Ἐπιστήμη, insofar as it is a task to be carried out, is itself a πρᾶξις, admittedly one which does not have as its goal some sort of result (the way producing does) but instead simply strives to get hold of beings as ἀληθές. The task and the goal of ἐπιστήμη is thus to know the ἀληθές. Initially and for the most part, however, this knowing is in service to a making. Ἀληθεύειν contributes to the carrying out of a ποίησις or a πρᾶξις.

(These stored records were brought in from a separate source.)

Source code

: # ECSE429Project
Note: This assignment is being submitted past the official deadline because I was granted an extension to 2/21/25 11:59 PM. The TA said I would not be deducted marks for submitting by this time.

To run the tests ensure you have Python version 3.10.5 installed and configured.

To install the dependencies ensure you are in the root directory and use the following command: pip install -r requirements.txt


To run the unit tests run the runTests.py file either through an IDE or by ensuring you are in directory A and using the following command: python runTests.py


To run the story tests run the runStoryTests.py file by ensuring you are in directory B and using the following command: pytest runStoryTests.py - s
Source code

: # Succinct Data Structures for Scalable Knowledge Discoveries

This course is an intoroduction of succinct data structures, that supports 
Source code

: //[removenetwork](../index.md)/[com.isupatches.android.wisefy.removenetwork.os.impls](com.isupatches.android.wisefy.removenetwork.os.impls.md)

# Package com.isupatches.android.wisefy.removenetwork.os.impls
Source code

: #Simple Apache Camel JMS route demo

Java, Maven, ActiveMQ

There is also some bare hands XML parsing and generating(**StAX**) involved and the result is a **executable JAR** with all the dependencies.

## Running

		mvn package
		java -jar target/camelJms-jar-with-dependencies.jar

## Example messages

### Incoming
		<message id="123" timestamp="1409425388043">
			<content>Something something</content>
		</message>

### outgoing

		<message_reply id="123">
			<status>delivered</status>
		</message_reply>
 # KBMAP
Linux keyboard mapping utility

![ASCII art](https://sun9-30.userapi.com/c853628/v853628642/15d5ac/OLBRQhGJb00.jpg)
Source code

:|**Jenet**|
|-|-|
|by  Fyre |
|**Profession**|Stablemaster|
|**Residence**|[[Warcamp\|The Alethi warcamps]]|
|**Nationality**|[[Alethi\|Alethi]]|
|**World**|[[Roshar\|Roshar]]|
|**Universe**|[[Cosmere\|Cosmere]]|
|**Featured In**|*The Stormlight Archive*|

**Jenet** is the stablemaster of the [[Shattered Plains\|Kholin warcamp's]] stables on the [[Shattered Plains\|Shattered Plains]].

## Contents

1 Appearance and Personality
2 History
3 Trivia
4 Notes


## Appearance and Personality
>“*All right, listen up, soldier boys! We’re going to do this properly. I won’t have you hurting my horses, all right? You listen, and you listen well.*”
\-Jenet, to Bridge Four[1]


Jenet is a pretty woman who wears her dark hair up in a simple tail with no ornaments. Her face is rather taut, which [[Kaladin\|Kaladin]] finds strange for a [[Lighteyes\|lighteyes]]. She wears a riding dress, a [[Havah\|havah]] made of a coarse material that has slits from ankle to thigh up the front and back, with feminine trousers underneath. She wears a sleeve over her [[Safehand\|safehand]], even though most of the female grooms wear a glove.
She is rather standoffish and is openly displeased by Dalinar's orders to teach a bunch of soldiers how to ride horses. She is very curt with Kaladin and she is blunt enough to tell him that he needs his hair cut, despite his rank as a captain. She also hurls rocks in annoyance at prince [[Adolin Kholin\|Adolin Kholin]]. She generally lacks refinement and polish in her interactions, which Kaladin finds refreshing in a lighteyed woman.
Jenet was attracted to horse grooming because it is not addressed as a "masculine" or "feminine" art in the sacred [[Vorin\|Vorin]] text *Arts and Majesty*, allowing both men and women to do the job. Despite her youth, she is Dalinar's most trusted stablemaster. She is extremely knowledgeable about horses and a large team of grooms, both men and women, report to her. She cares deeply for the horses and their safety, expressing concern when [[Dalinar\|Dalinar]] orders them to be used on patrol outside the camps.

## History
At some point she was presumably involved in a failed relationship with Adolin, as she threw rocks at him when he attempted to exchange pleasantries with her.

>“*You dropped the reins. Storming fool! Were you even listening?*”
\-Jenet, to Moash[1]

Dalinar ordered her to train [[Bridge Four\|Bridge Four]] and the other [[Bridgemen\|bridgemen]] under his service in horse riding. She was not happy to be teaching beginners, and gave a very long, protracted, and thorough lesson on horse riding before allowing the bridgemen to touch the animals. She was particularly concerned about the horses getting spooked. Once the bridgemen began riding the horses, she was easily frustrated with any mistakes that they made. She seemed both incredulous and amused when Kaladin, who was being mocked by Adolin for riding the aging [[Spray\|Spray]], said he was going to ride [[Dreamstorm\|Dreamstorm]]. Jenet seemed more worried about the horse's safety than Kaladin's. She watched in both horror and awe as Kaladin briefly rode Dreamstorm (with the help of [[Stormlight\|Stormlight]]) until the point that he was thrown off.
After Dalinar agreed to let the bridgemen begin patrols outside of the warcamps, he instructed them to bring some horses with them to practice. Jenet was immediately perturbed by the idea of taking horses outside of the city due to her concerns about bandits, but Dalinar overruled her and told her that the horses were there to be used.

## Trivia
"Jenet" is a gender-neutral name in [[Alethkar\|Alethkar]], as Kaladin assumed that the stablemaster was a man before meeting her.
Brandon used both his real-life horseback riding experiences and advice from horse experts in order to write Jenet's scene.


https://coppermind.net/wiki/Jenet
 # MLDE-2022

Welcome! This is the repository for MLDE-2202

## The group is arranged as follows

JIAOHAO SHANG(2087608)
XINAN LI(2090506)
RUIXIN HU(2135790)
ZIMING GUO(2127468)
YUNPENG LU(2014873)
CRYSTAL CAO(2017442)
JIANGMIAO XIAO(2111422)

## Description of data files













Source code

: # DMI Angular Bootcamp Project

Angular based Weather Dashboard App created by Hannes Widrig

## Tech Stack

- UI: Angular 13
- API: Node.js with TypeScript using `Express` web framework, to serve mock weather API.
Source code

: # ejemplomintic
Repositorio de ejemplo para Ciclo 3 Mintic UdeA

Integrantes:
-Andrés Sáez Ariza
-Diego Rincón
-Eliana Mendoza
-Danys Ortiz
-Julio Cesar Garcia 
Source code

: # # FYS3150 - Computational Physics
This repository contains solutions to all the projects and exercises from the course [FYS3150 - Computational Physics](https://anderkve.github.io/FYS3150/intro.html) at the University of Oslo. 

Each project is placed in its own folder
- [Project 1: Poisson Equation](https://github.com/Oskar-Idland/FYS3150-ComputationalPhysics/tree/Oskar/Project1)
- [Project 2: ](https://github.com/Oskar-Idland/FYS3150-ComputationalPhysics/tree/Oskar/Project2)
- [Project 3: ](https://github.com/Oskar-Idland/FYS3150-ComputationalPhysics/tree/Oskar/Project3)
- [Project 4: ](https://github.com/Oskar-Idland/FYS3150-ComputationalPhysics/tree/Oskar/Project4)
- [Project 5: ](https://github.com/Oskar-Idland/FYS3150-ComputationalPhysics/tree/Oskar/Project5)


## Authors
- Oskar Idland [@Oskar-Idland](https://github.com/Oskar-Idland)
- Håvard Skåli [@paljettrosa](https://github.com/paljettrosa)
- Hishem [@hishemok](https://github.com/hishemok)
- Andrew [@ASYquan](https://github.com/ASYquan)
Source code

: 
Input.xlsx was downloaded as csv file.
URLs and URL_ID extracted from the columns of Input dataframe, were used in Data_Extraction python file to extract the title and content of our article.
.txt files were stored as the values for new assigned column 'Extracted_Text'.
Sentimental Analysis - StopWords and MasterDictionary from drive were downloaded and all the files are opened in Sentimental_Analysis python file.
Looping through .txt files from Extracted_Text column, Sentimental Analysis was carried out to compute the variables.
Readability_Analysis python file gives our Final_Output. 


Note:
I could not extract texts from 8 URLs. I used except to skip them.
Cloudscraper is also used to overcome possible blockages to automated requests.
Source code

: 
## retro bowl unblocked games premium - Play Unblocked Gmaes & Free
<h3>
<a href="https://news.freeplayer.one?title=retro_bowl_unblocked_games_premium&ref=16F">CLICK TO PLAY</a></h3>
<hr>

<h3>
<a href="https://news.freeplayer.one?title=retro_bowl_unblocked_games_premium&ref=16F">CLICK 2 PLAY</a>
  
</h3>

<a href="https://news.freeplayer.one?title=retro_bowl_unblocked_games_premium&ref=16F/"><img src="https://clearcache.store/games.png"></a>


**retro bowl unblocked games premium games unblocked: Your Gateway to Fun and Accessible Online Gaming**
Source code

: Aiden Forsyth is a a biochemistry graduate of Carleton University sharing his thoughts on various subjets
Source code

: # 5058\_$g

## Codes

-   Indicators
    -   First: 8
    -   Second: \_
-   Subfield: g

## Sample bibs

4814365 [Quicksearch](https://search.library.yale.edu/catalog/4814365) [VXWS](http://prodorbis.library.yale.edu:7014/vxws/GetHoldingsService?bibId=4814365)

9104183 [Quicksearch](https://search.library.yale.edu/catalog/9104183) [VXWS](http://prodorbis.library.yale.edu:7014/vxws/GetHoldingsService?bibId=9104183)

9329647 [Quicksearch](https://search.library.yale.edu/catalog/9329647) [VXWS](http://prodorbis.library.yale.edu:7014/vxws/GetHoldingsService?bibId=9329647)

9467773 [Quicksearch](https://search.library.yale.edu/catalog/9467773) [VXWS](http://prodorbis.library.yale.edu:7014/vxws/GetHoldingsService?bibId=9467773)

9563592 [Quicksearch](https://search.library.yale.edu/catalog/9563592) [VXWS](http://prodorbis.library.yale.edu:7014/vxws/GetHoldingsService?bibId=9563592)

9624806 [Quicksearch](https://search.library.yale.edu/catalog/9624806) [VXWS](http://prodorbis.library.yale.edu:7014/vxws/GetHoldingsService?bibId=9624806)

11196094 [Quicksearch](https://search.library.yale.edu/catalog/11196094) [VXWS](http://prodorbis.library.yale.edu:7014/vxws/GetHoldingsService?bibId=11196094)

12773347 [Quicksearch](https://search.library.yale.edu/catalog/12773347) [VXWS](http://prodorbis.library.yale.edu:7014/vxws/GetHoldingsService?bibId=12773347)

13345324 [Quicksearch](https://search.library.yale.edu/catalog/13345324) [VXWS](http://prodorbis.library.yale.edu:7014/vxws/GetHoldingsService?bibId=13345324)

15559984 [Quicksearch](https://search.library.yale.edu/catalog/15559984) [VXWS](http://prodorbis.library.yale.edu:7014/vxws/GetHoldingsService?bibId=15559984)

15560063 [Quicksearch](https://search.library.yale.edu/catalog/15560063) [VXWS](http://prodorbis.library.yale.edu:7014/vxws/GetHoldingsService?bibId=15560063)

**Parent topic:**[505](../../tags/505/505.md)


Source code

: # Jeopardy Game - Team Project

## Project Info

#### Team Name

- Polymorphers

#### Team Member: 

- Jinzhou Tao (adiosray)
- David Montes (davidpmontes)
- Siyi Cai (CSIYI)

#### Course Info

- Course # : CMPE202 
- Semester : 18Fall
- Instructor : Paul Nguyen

For ἀληθεύειν is indeed not the only determination of the ψυχή. It is merely a particular possibility (though, to be sure, a constitutive one) of a being which possesses the character of life (ψυχή): namely of that being which is distinguished by the fact that it speaks. Aristotle characterizes quite generally the two basic possibilities of the soul (ψυχή) as κρίνειν and κινεῖν. The αἴσθησις of the animal already has the character of κρίσις; even in αἴσθησις, in the natural act of perceiving, something is set off against something else. The second determination is κινεῖν, "to bestir oneself." To this corresponds the higher determination of the Being of man: πρᾶξις, κινεῖν in the sense of κρίνειν, in the sense of distinguishing things in speech. The ζωή of man is πρακτικὴ μετὰ λόγου.2 It is characterized by πρᾶξις καὶ ἀλήθεια (cf. Nic. Eth. VI, 2, 1139a18), i.e., by πρᾶξις, acting, and by ἀλήθεια, the uncoveredness of Dasein itself as well as of the beings to which Dasein relates in its actions. Both these basic determinations—with regard to the possible ways they may manifest themselves—can be termed: αἴσθησις, νοῦς, ὄρεξις. Thus Aristotle says: the κύρια, the dominant possibilities of every human comportment, are: αἴσθησις, νοῦς, ὄρεξις. τρία δή ἐστιν ἐν τῇ ψυχῇ τὰ κύρια πράξεως καὶ ἀληθείας, αἴσθησις νοῦς ὄρεξις (a17ff.).

Every comportment of Dasein is thus determined as πρᾶξις καὶ ἀλήθεια. In the case of ἐπιστήμη, scientific knowledge, the character of the πρᾶξις did not explicitly come out because, in science, knowledge is autonomous and as such it is already πρᾶξις and ὄρεξις. In the case of τέχνη, however, the ἀληθεύειν is that of a ποίησις; τέχνη is a διάνοια ποιητική (a27f.), a thorough thinking about beings that contributes to producing something, to the way in which something is to be made. Therefore in τέχνη, as ποίησις, and in every πρᾶξις, the ἀληθεύειν is a λέγειν which ὁμολόγως ἔχον τῇ ὀρέξει (cf. a30), "which speaks exactly as ὄρεξις desires." It is not a theoretical speculation about beings, but instead it expresses beings in such a way that it provides the correct direction for a proper production of what is to be made. In this way the ἀληθεύειν in τέχνη and φρόνησις is oriented respectively toward ποίησις and πρᾶξις.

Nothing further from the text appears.